Single by Seventeen

from the EP Attacca
- Language: Korean
- Released: October 22, 2021
- Genre: Pop rock; K-pop;
- Length: 3:00
- Label: Pledis
- Composers: Woozi; Bumzu; Josh McClelland; Matt Terry; Jordan Wittzigreuter; Cameron Walker; Tim Tan;
- Lyricists: Woozi; Bumzu; Vernon; Joshua; Kim In-hyung; Jordan Wittzigreuter; Cameron Walker; Tim Tan;

Seventeen singles chronology
| "Ready to Love" (2021) | "Rock with You" (2021) | "Power of Love" (2021) |

Music video
- "Rock with You" on YouTube

= Rock with You (Seventeen song) =

2021 single by Seventeen

"Rock with You" is a song by South Korean boy band Seventeen. It was released as the lead single of their ninth extended play (EP) Attacca on October 22, 2021.

== Background and release ==
Following the release of Seventeen's previous EP Your Choice, Attacca served as the next installment of their 2021 "Power of Love" project. This marked the band's first album release since the renewal of their contracts with Pledis Entertainment. Conceptualized with the theme of a "loud, passionate, and unapologetic" love, the mini-album spans six tracks and a digital exclusive song, including its lead single "Rock with You", which was released on October 22, 2021. The song's accompanying music video was also released on the same day.

== Composition ==

For me, personally, I talked about this with Bumzu, too, but I was inspired after seeing the motifs in one of our album jacket photos. I saw the flames and motorcycle, and when I saw our members physically embodying this ‘passionate love’ idea, the inspiration hit me way quicker than if I had worked it out on paper or in my head.
— Woozi on the song's inspiration, Rolling Stone

"Rock with You" was described to be a guitar-and-synth-heavy pop rock track, which expressed "the deepening emotions of love against a very energetic melody". Elaborating on the creative process of the song, Seventeen revealed that "Rock with You" had gone through several revisions regarding its melody, key, and recording processes; the group further identified the guitar riff as the song's "key point", interspersing the sound throughout the whole track.
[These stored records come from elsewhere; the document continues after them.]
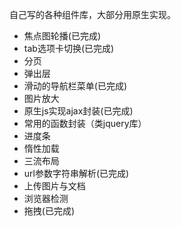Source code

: 自己写的各种组件库，大部分用原生实现。
* 焦点图轮播(已完成)
* tab选项卡切换(已完成)
* 分页
* 弹出层
* 滑动的导航栏菜单(已完成)
* 图片放大
* 原生js实现ajax封装(已完成)
* 常用的函数封装（类jquery库）
* 进度条
* 惰性加载
* 三流布局
* url参数字符串解析(已完成)
* 上传图片与文档
* 浏览器检测
* 拖拽(已完成)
The song was composed by Woozi, Bumzu, Josh McClelland, Matt Terry, Jordan Wittzigreuter, Cameron Walker, and Tim Tan; its lyrics were written by Woozi, Bumzu, Vernon, Joshua, Kim In-Hyung, Jordan Wittzigreuter, Cameron Walker, and Tim Tan.

== Music video ==
Released on October 22, 2021, the music video featured Seventeen individually scattered across various sets — including the interiors of a planetarium, a recording studio, and a beaming stage, among many others — before coming together to perform a "dynamic and spirited" dance performance of the song's choreography. The video was described to thematically provide perspective of one who is ready to break free of the world to meet their lover.

Two special videos of "Rock with You", which include a James Bond-inspired 007 version and a live band version, were later released.

== Commercial performance ==
In South Korea, "Rock with You" peaked at number six on the Gaon Digital Chart, as recorded on the chart dated October 24–30, 2021. The song also debuted at number five on the World Digital Song Sales chart for the issue dated November 6, 2021.

== Critical reception ==
Sara Delgado of NME opined that for a track that was intended to redefine Seventeen's sonic identity, "Rock with You" came off as a "restrained performance" but otherwise recognized it as "an energetic pop rock track that doubles as a passionate love letter" and a "promising reflection" of the group's future. Divyansha Dongre of Rolling Stone India commended Seventeen's vocal prowess and praised the group for "a stellar job at maintaining an energetic tempo with a careful amalgamation of percussion and synth". Reviewing for Teen Vogue, Sara Delgado commented on the song's infectious nature, deeming it "instantly catchy".

==Accolades==

Music program awards for "Rock with You"
| Program | Date | Ref. |
| M Countdown | October 28, 2021 |  |
| Music Bank | October 29, 2021 |  |
| November 5, 2021 |  |
| Show Champion | November 3, 2021 |  |

== Charts ==

===Weekly charts===

Weekly chart performance
| Chart (2021) | Peak position |
|---|---|
| Global 200 (Billboard) | 68 |
| Japan Hot 100 (Billboard) | 25 |
| Japan Combined Singles (Oricon) | 18 |
| South Korea (Gaon) | 6 |
| US World Digital Song Sales (Billboard) | 5 |

===Monthly charts===

Monthly chart performance
| Chart (2021) | Position |
|---|---|
| South Korea (Gaon) | 34 |

==Certifications==

Certifications
| Region | Certification | Certified units/sales |
Streaming
| Japan (RIAJ) | Gold | 50,000,000^{†} |
^{†} Streaming-only figures based on certification alone.